[Opening GIVEN DATA section]

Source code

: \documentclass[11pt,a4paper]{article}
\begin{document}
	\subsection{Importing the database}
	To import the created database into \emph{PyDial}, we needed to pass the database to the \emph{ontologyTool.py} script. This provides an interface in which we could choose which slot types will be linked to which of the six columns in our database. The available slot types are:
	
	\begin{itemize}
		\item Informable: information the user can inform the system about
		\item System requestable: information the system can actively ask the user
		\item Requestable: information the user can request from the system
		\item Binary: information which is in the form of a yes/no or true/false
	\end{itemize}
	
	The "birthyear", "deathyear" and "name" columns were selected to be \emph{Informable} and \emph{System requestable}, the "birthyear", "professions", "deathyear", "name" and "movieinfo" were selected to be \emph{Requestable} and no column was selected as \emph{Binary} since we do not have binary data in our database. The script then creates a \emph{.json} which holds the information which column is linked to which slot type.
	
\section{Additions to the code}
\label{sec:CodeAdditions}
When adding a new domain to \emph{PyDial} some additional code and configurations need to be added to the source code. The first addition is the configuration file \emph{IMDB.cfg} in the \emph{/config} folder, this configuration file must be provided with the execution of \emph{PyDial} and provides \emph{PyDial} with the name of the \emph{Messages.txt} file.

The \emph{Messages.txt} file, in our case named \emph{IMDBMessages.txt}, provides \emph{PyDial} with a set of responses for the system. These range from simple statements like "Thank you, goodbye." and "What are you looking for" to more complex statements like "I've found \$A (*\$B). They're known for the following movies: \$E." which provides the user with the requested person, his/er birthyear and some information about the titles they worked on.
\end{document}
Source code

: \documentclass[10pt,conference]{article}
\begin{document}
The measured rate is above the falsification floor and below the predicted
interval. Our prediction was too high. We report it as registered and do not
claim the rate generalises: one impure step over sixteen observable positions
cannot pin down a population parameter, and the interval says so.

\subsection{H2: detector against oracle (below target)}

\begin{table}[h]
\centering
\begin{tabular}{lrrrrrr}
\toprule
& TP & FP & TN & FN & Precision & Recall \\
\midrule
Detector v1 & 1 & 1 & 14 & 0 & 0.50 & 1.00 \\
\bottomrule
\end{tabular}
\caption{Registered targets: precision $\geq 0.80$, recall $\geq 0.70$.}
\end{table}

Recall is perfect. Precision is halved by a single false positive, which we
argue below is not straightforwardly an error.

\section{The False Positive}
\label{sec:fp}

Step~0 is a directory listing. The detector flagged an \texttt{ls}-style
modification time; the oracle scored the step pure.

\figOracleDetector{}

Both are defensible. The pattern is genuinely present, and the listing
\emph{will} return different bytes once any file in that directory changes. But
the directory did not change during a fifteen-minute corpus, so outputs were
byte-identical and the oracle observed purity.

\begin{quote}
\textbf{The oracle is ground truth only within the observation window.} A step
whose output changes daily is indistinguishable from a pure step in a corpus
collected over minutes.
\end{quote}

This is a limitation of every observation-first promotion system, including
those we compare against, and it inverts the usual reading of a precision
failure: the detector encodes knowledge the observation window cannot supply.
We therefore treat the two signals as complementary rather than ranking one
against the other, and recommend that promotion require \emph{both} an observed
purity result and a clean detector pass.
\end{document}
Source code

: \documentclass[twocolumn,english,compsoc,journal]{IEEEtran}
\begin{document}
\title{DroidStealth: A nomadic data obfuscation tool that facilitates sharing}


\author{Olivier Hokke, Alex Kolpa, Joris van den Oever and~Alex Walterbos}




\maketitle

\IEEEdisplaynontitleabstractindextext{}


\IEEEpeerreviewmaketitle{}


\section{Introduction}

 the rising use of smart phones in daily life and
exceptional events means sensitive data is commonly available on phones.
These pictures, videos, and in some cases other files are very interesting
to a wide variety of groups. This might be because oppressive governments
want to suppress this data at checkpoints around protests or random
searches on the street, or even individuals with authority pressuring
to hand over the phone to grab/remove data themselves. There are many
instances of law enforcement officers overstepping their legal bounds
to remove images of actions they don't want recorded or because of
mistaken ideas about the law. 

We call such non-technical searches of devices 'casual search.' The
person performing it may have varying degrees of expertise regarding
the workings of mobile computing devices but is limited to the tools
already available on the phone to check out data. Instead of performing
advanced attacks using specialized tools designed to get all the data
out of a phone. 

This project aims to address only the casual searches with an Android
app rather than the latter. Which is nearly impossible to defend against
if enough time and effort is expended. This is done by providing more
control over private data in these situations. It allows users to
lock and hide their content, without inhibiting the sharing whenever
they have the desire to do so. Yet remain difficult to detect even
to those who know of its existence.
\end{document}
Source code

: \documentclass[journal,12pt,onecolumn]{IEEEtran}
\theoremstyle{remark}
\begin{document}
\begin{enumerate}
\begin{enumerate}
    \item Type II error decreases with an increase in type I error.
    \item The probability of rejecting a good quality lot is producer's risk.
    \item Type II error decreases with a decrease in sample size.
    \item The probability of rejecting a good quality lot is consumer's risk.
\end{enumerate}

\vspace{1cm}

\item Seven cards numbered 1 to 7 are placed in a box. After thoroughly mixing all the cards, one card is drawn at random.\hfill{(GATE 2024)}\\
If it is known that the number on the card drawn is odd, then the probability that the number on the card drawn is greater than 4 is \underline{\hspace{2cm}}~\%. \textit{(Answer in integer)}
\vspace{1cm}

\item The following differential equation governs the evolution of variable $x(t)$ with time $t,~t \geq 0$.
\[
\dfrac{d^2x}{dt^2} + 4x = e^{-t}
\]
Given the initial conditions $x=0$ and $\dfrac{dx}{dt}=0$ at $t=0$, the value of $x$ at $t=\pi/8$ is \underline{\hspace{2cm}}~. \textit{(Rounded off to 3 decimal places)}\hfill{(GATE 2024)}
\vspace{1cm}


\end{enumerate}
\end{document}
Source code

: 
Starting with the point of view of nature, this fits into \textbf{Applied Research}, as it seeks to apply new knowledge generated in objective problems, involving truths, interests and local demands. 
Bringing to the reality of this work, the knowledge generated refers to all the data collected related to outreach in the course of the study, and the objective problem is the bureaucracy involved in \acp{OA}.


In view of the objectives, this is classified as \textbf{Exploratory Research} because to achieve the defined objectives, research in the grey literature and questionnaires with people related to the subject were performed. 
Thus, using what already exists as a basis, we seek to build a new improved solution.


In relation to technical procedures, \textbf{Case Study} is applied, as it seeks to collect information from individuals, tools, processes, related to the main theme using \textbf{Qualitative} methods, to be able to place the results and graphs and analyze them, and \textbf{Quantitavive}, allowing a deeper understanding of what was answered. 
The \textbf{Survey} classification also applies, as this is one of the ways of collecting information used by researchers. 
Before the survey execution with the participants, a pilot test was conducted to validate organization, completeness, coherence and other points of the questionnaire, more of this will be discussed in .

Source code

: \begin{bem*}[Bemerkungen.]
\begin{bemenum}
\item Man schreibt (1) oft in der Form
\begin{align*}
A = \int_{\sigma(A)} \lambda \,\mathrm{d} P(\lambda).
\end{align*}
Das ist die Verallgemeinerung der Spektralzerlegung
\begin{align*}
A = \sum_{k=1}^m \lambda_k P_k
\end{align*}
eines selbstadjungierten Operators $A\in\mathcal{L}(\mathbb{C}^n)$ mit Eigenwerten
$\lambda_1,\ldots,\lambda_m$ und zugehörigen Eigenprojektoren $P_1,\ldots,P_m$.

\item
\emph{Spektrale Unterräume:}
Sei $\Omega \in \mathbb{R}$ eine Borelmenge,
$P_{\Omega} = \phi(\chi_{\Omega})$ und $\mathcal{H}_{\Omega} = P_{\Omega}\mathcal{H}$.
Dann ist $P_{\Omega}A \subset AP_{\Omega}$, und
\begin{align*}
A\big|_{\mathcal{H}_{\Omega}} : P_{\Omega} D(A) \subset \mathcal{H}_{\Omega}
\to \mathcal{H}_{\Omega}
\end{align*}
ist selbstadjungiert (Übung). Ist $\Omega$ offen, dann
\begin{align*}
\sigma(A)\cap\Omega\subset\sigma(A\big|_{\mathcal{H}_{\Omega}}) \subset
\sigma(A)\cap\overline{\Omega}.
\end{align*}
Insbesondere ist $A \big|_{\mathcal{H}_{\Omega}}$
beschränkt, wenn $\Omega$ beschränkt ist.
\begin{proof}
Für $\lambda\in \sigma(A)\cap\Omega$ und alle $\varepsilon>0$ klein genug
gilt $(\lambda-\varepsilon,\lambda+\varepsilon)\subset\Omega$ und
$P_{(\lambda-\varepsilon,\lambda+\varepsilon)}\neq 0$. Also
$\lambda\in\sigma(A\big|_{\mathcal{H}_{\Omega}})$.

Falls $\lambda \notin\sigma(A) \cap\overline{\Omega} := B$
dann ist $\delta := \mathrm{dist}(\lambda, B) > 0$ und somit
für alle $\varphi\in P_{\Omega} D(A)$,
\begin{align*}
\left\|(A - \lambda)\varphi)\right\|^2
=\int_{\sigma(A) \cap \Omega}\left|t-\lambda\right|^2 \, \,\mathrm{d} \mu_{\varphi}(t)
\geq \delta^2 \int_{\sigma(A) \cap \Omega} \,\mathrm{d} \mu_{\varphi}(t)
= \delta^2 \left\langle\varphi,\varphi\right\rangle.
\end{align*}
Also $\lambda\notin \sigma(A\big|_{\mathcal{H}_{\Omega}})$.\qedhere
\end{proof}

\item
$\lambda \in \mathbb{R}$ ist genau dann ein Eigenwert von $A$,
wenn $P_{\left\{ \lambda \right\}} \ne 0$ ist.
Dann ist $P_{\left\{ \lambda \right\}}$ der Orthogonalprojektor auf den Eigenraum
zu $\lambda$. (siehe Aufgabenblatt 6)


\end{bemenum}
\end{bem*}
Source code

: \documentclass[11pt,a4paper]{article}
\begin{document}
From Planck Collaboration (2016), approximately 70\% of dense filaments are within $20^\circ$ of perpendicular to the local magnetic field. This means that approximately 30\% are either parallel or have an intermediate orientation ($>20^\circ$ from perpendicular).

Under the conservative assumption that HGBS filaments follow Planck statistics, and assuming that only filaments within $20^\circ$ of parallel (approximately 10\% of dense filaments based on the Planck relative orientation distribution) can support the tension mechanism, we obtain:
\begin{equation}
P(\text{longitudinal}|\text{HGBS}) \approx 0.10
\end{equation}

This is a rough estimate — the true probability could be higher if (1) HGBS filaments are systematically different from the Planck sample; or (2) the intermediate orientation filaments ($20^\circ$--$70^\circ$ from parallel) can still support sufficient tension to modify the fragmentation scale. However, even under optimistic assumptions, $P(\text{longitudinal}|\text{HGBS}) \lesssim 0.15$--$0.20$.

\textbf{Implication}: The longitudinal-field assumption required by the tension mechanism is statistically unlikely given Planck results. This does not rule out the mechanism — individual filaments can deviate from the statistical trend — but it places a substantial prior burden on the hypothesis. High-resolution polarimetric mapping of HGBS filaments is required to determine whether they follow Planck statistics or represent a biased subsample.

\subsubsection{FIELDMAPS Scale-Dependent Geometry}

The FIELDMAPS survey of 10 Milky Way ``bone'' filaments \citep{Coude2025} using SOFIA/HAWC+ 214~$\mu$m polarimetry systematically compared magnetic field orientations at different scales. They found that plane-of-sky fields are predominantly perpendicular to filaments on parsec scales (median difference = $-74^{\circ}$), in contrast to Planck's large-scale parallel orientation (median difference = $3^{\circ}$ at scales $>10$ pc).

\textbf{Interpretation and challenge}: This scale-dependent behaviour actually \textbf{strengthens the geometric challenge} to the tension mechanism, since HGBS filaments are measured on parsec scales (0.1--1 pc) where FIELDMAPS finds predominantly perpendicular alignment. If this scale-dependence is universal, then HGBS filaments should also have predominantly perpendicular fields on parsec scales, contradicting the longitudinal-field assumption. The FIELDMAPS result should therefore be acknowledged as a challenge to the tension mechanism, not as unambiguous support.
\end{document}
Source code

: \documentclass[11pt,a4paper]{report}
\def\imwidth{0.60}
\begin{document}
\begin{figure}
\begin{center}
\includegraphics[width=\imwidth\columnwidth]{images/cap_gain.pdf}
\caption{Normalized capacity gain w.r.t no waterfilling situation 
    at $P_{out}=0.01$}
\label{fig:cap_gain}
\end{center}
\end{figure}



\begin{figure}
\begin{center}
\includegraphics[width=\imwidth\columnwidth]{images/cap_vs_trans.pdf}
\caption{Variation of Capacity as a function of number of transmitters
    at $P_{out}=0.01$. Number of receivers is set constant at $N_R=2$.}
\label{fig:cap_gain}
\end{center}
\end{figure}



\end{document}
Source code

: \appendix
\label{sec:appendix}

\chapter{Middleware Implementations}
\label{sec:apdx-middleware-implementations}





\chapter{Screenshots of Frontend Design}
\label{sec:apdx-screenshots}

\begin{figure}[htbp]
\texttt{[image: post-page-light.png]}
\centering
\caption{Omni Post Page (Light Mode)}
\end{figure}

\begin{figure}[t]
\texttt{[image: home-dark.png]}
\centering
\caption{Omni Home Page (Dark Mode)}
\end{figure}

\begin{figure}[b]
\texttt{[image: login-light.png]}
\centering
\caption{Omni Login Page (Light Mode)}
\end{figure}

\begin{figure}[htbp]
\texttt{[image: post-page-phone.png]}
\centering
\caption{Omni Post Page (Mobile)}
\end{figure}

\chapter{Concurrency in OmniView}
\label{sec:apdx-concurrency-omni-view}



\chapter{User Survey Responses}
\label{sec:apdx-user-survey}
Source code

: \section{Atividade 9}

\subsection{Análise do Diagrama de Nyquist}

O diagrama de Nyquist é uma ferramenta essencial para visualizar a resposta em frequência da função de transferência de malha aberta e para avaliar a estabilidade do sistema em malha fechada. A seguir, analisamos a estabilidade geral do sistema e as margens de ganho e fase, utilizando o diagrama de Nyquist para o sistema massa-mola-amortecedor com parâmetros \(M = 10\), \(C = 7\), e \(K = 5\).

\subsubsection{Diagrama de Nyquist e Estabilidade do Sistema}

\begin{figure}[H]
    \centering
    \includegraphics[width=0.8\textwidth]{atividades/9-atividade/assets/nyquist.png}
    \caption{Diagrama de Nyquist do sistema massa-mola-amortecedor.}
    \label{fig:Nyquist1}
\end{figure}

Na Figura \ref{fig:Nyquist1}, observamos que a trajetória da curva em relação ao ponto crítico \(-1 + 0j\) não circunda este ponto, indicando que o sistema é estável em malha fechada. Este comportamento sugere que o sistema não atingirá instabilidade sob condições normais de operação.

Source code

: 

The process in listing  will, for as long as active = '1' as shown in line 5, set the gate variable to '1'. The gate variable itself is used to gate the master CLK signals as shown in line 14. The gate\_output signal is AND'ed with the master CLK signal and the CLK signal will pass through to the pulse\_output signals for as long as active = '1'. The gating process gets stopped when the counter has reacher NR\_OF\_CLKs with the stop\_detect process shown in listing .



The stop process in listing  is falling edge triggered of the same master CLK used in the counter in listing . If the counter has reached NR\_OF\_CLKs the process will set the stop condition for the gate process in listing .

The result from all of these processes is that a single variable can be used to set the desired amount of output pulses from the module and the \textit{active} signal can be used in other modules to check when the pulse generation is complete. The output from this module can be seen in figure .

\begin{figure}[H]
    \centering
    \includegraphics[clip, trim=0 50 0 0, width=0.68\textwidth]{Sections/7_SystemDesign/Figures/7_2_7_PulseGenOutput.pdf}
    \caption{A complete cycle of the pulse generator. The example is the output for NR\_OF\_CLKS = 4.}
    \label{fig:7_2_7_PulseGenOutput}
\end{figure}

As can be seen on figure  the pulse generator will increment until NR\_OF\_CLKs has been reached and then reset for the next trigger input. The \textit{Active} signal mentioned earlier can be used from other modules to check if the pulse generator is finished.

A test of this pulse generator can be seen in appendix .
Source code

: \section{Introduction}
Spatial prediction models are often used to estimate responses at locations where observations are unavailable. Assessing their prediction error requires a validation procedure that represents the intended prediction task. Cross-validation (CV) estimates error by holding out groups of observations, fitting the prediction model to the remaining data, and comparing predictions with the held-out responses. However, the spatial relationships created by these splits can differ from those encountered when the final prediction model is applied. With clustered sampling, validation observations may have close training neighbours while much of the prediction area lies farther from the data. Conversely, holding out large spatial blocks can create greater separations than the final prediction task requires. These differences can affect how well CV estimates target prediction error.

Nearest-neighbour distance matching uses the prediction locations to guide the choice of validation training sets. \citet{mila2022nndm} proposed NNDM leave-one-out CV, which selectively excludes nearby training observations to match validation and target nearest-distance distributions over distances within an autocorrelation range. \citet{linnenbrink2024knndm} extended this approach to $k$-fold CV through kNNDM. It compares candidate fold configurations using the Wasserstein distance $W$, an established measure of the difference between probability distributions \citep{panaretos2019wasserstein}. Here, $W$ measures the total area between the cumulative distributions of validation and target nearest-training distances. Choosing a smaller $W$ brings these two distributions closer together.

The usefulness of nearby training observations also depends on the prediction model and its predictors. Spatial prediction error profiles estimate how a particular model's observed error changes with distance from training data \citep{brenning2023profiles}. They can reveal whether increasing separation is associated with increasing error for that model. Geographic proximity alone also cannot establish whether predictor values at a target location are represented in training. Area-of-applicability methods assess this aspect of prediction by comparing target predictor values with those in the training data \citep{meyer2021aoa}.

[Closing GIVEN DATA section]

### WORK ITEM
An exact copy of the lines above between the line holding "whose output changes" and the line holding "against the other, and", inclusive, is the whole answer.

### ANSWER FOR THE TASK
whose output changes daily is indistinguishable from a pure step in a corpus
collected over minutes.
\end{quote}

This is a limitation of every observation-first promotion system, including
those we compare against, and it inverts the usual reading of a precision
failure: the detector encodes knowledge the observation window cannot supply.
We therefore treat the two signals as complementary rather than ranking one
against the other, and recommend that promotion require \emph{both} an observed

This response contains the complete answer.